Every line below between the line holding "Response Time** |" and the line holding "### Detailed Report", inclusive, should be repeated exactly, and all other lines omitted.

*** Data provided ***

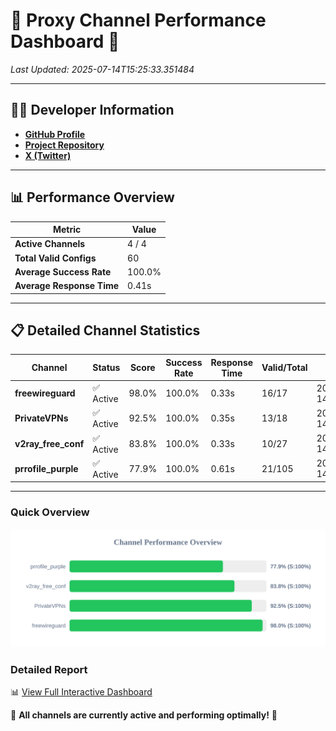 # 🌟 Proxy Channel Performance Dashboard 🌟

_Last Updated: 2025-07-14T15:25:33.351484_

---

## 👩‍💻 Developer Information

- **[GitHub Profile](https://github.com/4n0nymou3)**  
- **[Project Repository](https://github.com/4n0nymou3/multi-proxy-config-fetcher)**  
- **[X (Twitter)](https://x.com/4n0nymou3)**  

---

## 📊 Performance Overview

| Metric                | Value       |
|-----------------------|-------------|
| **Active Channels**   | 4 / 4       |
| **Total Valid Configs** | 60          |
| **Average Success Rate** | 100.0%      |
| **Average Response Time** | 0.41s       |

---

## 📋 Detailed Channel Statistics

| Channel          | Status     | Score  | Success Rate | Response Time | Valid/Total | Last Success               |
|------------------|------------|--------|--------------|---------------|-------------|----------------------------|
| **freewireguard**  | ✅ Active  | 98.0%  | 100.0% | 0.33s         | 16/17       | 2025-07-14T15:25:33.349318 |
| **PrivateVPNs**  | ✅ Active  | 92.5%  | 100.0% | 0.35s         | 13/18       | 2025-07-14T15:25:32.979468 |
| **v2ray_free_conf**  | ✅ Active  | 83.8%  | 100.0% | 0.33s         | 10/27       | 2025-07-14T15:25:32.596880 |
| **prrofile_purple**  | ✅ Active  | 77.9%  | 100.0% | 0.61s         | 21/105       | 2025-07-14T15:25:32.182760 |

---

### Quick Overview
<div align="center">
  <a href="https://raw.githubusercontent.com/nullluser/NullRepo/refs/heads/main/assets/channel_stats_chart.svg">
    <img src="https://raw.githubusercontent.com/nullluser/NullRepo/refs/heads/main/assets/channel_stats_chart.svg" alt="Source Performance Statistics" width="800">
  </a>
</div>

### Detailed Report
📊 [View Full Interactive Dashboard](https://htmlpreview.github.io/?https://github.com/nullluser/NullRepo/blob/main/assets/performance_report.html)

🎉 **All channels are currently active and performing optimally!** 🎉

*** End of Data provided ***

#### [Response area]
| **Average Response Time** | 0.41s       |

---

## 📋 Detailed Channel Statistics

| Channel          | Status     | Score  | Success Rate | Response Time | Valid/Total | Last Success               |
|------------------|------------|--------|--------------|---------------|-------------|----------------------------|
| **freewireguard**  | ✅ Active  | 98.0%  | 100.0% | 0.33s         | 16/17       | 2025-07-14T15:25:33.349318 |
| **PrivateVPNs**  | ✅ Active  | 92.5%  | 100.0% | 0.35s         | 13/18       | 2025-07-14T15:25:32.979468 |
| **v2ray_free_conf**  | ✅ Active  | 83.8%  | 100.0% | 0.33s         | 10/27       | 2025-07-14T15:25:32.596880 |
| **prrofile_purple**  | ✅ Active  | 77.9%  | 100.0% | 0.61s         | 21/105       | 2025-07-14T15:25:32.182760 |

---

### Quick Overview
<div align="center">
  <a href="https://raw.githubusercontent.com/nullluser/NullRepo/refs/heads/main/assets/channel_stats_chart.svg">
    <img src="https://raw.githubusercontent.com/nullluser/NullRepo/refs/heads/main/assets/channel_stats_chart.svg" alt="Source Performance Statistics" width="800">
  </a>
</div>

### Detailed Report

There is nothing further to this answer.